-- Saved entries --
# # # # # # #
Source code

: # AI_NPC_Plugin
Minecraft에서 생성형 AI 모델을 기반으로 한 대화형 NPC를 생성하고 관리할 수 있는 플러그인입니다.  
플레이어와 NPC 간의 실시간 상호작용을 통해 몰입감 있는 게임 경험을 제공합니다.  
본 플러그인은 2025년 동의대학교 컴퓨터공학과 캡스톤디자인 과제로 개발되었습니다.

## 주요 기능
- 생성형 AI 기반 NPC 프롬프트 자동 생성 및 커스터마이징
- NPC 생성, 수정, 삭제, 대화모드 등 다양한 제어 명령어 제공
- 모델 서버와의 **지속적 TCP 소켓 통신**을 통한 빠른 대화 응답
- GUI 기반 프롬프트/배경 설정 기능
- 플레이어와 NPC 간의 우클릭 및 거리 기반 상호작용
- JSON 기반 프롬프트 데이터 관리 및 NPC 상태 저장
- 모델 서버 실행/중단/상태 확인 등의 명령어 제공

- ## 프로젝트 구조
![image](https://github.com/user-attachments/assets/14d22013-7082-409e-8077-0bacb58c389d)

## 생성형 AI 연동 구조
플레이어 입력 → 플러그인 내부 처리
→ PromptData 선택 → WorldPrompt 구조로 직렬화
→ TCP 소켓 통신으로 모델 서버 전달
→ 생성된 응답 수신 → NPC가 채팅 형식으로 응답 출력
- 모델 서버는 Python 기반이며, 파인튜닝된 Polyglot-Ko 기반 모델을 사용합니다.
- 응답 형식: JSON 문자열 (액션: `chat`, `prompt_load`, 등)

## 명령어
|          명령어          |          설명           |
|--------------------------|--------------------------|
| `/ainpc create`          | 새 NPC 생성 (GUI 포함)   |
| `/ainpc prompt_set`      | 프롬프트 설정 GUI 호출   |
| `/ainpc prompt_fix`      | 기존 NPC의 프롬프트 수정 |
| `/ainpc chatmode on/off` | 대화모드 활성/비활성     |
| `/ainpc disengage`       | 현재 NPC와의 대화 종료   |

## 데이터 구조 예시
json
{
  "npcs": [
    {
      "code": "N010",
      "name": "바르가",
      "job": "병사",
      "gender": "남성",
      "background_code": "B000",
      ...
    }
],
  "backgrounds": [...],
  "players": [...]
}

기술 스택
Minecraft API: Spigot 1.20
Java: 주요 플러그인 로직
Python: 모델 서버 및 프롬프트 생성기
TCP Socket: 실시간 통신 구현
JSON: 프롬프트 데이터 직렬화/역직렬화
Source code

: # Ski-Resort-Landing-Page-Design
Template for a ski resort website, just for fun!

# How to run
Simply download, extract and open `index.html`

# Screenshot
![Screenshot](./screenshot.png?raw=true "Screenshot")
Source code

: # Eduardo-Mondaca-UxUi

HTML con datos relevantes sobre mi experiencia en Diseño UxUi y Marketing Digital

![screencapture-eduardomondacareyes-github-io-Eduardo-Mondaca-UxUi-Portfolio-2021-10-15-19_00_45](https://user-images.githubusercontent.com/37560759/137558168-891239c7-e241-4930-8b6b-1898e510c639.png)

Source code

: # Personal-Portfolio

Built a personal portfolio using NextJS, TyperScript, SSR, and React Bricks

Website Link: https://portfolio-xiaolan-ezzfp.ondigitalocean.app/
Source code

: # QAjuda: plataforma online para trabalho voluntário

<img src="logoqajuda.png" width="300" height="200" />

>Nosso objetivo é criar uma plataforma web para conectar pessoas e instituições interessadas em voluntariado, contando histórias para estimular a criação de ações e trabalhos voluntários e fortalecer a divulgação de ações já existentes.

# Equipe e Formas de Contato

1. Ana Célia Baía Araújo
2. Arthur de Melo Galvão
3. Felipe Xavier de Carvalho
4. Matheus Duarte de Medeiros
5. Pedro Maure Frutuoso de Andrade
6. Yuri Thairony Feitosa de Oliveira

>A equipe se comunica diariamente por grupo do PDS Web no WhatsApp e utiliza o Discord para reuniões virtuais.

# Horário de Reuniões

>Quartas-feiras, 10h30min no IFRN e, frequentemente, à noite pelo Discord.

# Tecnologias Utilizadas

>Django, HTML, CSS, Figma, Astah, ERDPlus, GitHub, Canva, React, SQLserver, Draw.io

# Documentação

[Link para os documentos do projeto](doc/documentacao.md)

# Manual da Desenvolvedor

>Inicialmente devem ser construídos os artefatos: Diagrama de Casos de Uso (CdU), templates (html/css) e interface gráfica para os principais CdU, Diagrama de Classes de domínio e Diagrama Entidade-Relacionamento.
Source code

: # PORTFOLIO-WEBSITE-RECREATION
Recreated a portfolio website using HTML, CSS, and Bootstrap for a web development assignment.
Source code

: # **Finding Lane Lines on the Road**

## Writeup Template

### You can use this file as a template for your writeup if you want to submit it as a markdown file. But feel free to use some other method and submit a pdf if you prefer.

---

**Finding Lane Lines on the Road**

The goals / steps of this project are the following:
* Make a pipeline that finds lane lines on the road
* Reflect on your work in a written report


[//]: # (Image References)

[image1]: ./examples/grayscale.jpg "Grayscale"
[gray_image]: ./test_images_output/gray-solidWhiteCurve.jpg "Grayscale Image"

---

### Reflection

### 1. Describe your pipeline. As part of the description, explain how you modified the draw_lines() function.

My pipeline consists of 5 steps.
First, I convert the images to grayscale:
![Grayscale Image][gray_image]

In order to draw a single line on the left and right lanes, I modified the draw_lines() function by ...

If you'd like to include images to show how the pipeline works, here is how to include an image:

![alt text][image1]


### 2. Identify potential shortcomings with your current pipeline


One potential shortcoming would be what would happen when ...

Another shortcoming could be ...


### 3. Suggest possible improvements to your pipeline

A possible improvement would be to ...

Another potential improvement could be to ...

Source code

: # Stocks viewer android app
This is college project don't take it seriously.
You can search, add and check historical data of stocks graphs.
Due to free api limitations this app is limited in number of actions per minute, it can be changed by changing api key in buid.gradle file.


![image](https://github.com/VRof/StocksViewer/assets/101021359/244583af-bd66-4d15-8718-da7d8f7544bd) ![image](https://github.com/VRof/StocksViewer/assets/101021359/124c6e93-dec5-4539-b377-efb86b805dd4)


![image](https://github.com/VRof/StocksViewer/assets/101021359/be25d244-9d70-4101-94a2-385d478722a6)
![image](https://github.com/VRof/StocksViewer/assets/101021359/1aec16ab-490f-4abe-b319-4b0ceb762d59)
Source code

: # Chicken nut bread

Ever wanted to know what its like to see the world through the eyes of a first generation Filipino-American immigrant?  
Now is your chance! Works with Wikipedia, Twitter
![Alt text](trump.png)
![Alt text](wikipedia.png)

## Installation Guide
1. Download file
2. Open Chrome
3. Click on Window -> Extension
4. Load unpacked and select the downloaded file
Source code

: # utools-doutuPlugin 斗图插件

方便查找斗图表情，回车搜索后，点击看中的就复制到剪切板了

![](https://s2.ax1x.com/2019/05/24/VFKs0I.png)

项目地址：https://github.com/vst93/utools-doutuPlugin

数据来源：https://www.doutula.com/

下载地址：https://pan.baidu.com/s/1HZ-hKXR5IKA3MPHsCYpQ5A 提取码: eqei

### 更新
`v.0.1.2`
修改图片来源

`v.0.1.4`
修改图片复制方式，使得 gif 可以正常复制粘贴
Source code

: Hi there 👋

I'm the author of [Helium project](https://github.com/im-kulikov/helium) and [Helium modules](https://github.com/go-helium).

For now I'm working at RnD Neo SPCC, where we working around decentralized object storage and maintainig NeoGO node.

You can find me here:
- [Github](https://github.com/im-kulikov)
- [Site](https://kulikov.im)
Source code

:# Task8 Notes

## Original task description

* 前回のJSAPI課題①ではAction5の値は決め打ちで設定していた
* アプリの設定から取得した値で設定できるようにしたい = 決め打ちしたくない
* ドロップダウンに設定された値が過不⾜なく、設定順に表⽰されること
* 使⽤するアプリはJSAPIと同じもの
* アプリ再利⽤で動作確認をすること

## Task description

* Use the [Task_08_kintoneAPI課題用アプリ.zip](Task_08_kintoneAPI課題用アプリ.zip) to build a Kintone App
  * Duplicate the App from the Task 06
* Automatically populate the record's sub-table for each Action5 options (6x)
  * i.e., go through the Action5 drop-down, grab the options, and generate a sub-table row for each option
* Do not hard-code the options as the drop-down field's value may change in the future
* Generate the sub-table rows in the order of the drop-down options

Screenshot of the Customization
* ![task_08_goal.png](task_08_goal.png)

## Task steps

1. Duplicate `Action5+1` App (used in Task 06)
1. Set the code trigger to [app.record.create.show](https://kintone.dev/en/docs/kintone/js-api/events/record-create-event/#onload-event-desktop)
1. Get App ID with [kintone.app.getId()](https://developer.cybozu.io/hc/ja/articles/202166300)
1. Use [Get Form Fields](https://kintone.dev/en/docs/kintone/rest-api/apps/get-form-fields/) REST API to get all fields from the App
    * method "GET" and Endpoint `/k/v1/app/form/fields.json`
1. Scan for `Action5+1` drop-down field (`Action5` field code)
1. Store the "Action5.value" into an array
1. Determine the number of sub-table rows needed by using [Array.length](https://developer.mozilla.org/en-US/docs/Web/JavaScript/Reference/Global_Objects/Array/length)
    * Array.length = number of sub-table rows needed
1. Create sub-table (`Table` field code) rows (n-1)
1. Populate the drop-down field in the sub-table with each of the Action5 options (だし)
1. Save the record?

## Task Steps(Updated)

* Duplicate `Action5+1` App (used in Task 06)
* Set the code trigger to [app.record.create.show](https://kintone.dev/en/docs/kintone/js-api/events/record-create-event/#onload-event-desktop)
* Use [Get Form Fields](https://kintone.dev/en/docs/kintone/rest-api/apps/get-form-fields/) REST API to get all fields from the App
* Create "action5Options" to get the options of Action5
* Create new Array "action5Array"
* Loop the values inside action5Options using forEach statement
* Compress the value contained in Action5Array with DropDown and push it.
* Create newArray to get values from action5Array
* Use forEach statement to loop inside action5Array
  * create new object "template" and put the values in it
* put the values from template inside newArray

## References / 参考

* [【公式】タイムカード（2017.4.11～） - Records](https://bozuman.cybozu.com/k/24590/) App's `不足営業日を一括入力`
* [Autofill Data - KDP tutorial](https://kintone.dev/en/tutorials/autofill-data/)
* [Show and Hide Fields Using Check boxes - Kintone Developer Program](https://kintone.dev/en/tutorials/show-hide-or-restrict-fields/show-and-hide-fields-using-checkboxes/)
# # # # # # #
-- Exercise aim --
The line with "values in it" marks where to start. Transcribe from there through the final line of the records, exactly and with nothing added.

-- Written answer --
  * create new object "template" and put the values in it
* put the values from template inside newArray

## References / 参考

* [【公式】タイムカード（2017.4.11～） - Records](https://bozuman.cybozu.com/k/24590/) App's `不足営業日を一括入力`
* [Autofill Data - KDP tutorial](https://kintone.dev/en/tutorials/autofill-data/)
* [Show and Hide Fields Using Check boxes - Kintone Developer Program](https://kintone.dev/en/tutorials/show-hide-or-restrict-fields/show-and-hide-fields-using-checkboxes/)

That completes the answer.